• AIM OF THE EXERCISE
When you copy the records that follow, please keep every word exactly as it is and leave out the pictures.

Source texts of formatted documents
━━━

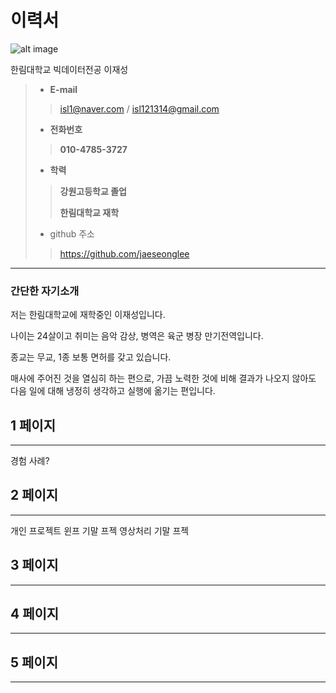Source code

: # 이력서

![alt image](resume_image)

한림대학교 빅데이터전공 이재성
> - __E-mail__
>> isl1@naver.com / isl121314@gmail.com
> - __전화번호__
>> __010-4785-3727__
> 
> - __학력__
>> __강원고등학교 졸업__
>>
>> __한림대학교 재학__
> - github 주소
>> https://github.com/jaeseonglee
>
---
### 간단한 자기소개
저는 한림대학교에 재학중인 이재성입니다.

나이는 24살이고 취미는 음악 감상, 병역은 육군 병장 만기전역입니다.

종교는 무교, 1종 보통 면허를 갖고 있습니다.

매사에 주어진 것을 열심히 하는 편으로, 가끔 노력한 것에 비해 결과가 나오지 않아도 다음 일에 대해 냉정히 생각하고 실행에 옮기는 편입니다.


## 1 페이지
---
경험 사례? 

## 2 페이지
---
개인 프로젝트
윈프 기말 프젝
영상처리 기말 프젝

## 3 페이지
---

## 4 페이지
---

## 5 페이지
---



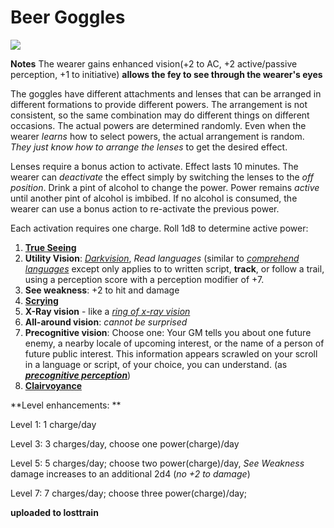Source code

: # Beer Goggles

![](https://i.imgur.com/aitlVw6.jpg)

**Notes**
The wearer gains enhanced vision(+2 to AC, +2 active/passive perception, +1 to initiative) **allows the fey to see through the wearer's eyes**

The goggles have different attachments and lenses that can be arranged in different formations to provide different powers. The arrangement is not consistent, so the same combination may do different things on different occasions. The actual powers are determined randomly. Even when the wearer *learns* how to select powers, the actual arrangement is random. *They just know how to arrange the lenses* to get the desired effect.

Lenses require a bonus action to activate. Effect lasts 10 minutes. The wearer can *deactivate* the effect simply by switching the lenses to the *off position*. Drink a pint of alcohol to change the power. Power remains *active* until another pint of alcohol is imbibed. If no alcohol is consumed, the wearer can use a bonus action to re-activate the previous power. 

Each activation requires one charge. Roll 1d8 to determine active power:

1. **[True Seeing](https://www.dndbeyond.com/spells/true-seeing)**
1. **Utility Vision**: *[Darkvision](https://www.dndbeyond.com/spells/darkvision)*, *Read languages* (similar to [*comprehend languages*](https://www.dndbeyond.com/spells/comprehend-languages) except only applies to to written script, **track**, or follow a trail, using a perception score with a perception modifier of +7.
1. **See weakness**: +2 to hit and damage
1. [**Scrying**](https://www.dndbeyond.com/spells/scrying)
1. **X-Ray vision** - like a [*ring of x-ray vision*](https://forgottenrealms.fandom.com/wiki/Ring_of_X-ray_vision#:~:text=A%20ring%20of%20X-ray%20vision%20was%20a%20magic,could%20penetrate%20the%20solid%20barrier%20in%20every%20direction.)
1. **All-around vision**: *cannot be surprised*
2. **Precognitive vision**: Choose one: Your GM tells you about one future enemy, a nearby locale of upcoming interest, or the name of a person of future public interest. This information appears scrawled on your scroll in a language or script, of your choice, you can understand. (as [***precognitive perception***](https://www.dandwiki.com/wiki/Precognitive_Perception_(5e_Spell)))
3. [**Clairvoyance**](https://www.dndbeyond.com/spells/clairvoyance)



**Level enhancements:
**

Level 1: 1 charge/day

Level 3: 3 charges/day, choose one power(charge)/day

Level 5: 5 charges/day; choose two power(charge)/day, *See Weakness* damage increases to an additional 2d4 (*no +2 to damage*)

Level 7: 7 charges/day; choose three power(charge)/day; 


**uploaded to losttrain**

━━━

• SOLUTION
Source code

: # 이력서

![alt image](resume_image)

한림대학교 빅데이터전공 이재성
> - __E-mail__
>> isl1@naver.com / isl121314@gmail.com
> - __전화번호__
>> __010-4785-3727__
> 
> - __학력__
>> __강원고등학교 졸업__
>>
>> __한림대학교 재학__
> - github 주소
>> https://github.com/jaeseonglee
>
---
### 간단한 자기소개
저는 한림대학교에 재학중인 이재성입니다.

나이는 24살이고 취미는 음악 감상, 병역은 육군 병장 만기전역입니다.

종교는 무교, 1종 보통 면허를 갖고 있습니다.

매사에 주어진 것을 열심히 하는 편으로, 가끔 노력한 것에 비해 결과가 나오지 않아도 다음 일에 대해 냉정히 생각하고 실행에 옮기는 편입니다.


## 1 페이지
---
경험 사례? 

## 2 페이지
---
개인 프로젝트
윈프 기말 프젝
영상처리 기말 프젝

## 3 페이지
---

## 4 페이지
---

## 5 페이지
---



Source code

: # Beer Goggles

![](https://i.imgur.com/aitlVw6.jpg)

**Notes**
The wearer gains enhanced vision(+2 to AC, +2 active/passive perception, +1 to initiative) **allows the fey to see through the wearer's eyes**

The goggles have different attachments and lenses that can be arranged in different formations to provide different powers. The arrangement is not consistent, so the same combination may do different things on different occasions. The actual powers are determined randomly. Even when the wearer *learns* how to select powers, the actual arrangement is random. *They just know how to arrange the lenses* to get the desired effect.

Lenses require a bonus action to activate. Effect lasts 10 minutes. The wearer can *deactivate* the effect simply by switching the lenses to the *off position*. Drink a pint of alcohol to change the power. Power remains *active* until another pint of alcohol is imbibed. If no alcohol is consumed, the wearer can use a bonus action to re-activate the previous power. 

Each activation requires one charge. Roll 1d8 to determine active power:

1. **[True Seeing](https://www.dndbeyond.com/spells/true-seeing)**
1. **Utility Vision**: *[Darkvision](https://www.dndbeyond.com/spells/darkvision)*, *Read languages* (similar to [*comprehend languages*](https://www.dndbeyond.com/spells/comprehend-languages) except only applies to to written script, **track**, or follow a trail, using a perception score with a perception modifier of +7.
1. **See weakness**: +2 to hit and damage
1. [**Scrying**](https://www.dndbeyond.com/spells/scrying)
1. **X-Ray vision** - like a [*ring of x-ray vision*](https://forgottenrealms.fandom.com/wiki/Ring_of_X-ray_vision#:~:text=A%20ring%20of%20X-ray%20vision%20was%20a%20magic,could%20penetrate%20the%20solid%20barrier%20in%20every%20direction.)
1. **All-around vision**: *cannot be surprised*
2. **Precognitive vision**: Choose one: Your GM tells you about one future enemy, a nearby locale of upcoming interest, or the name of a person of future public interest. This information appears scrawled on your scroll in a language or script, of your choice, you can understand. (as [***precognitive perception***](https://www.dandwiki.com/wiki/Precognitive_Perception_(5e_Spell)))
3. [**Clairvoyance**](https://www.dndbeyond.com/spells/clairvoyance)



**Level enhancements:
**

Level 1: 1 charge/day

Level 3: 3 charges/day, choose one power(charge)/day

Level 5: 5 charges/day; choose two power(charge)/day, *See Weakness* damage increases to an additional 2d4 (*no +2 to damage*)

Level 7: 7 charges/day; choose three power(charge)/day; 


**uploaded to losttrain**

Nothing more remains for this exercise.